**WORK TO BE COMPLETED:** Retype each line of the listing below, from the first through the one holding "large language models", with no other lines.

━━━━━ GIVEN RECORDS

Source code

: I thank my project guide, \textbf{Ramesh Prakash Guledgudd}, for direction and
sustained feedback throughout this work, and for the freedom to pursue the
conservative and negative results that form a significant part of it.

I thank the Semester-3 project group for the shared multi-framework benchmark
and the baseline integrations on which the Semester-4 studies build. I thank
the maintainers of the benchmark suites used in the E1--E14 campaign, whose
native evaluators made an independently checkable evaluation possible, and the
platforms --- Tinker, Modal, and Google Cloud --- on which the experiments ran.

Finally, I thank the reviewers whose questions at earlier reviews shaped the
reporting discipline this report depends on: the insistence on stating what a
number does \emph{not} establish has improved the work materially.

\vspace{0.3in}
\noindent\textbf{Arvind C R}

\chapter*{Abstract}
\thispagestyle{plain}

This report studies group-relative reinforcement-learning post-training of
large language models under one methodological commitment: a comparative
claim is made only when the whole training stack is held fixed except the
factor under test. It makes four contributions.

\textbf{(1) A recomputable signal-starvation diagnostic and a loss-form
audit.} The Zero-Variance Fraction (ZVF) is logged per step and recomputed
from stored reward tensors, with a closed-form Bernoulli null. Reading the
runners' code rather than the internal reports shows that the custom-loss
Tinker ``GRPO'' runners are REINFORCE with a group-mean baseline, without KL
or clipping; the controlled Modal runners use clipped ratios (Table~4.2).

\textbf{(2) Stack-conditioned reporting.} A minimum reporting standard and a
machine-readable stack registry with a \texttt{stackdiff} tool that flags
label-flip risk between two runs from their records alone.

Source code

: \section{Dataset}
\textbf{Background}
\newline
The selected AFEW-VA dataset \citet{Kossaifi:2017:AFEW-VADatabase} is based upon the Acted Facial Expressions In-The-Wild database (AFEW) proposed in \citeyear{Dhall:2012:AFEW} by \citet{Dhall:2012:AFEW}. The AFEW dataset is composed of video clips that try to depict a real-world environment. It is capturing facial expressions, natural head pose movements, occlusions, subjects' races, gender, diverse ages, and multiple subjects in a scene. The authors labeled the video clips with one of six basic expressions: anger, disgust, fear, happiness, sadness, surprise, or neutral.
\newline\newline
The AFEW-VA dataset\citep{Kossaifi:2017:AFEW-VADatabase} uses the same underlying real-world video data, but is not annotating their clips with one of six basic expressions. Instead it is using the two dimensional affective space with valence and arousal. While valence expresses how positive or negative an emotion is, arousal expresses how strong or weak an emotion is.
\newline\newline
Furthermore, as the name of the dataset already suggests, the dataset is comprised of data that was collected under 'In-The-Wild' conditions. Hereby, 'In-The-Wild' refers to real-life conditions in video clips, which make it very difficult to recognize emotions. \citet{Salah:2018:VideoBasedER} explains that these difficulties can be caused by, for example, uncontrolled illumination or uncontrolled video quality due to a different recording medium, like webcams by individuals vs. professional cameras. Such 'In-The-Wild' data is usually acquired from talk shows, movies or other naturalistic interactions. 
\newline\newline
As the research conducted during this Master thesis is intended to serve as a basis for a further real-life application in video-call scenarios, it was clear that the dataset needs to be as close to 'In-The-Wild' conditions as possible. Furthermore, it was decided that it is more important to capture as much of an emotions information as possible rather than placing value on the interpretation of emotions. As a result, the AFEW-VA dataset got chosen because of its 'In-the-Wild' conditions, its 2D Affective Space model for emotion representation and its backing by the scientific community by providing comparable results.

━━━━━━━━━━

**RESPONSE BOX:**
Source code

: I thank my project guide, \textbf{Ramesh Prakash Guledgudd}, for direction and
sustained feedback throughout this work, and for the freedom to pursue the
conservative and negative results that form a significant part of it.

I thank the Semester-3 project group for the shared multi-framework benchmark
and the baseline integrations on which the Semester-4 studies build. I thank
the maintainers of the benchmark suites used in the E1--E14 campaign, whose
native evaluators made an independently checkable evaluation possible, and the
platforms --- Tinker, Modal, and Google Cloud --- on which the experiments ran.

Finally, I thank the reviewers whose questions at earlier reviews shaped the
reporting discipline this report depends on: the insistence on stating what a
number does \emph{not} establish has improved the work materially.

\vspace{0.3in}
\noindent\textbf{Arvind C R}

\chapter*{Abstract}
\thispagestyle{plain}

This report studies group-relative reinforcement-learning post-training of
large language models under one methodological commitment: a comparative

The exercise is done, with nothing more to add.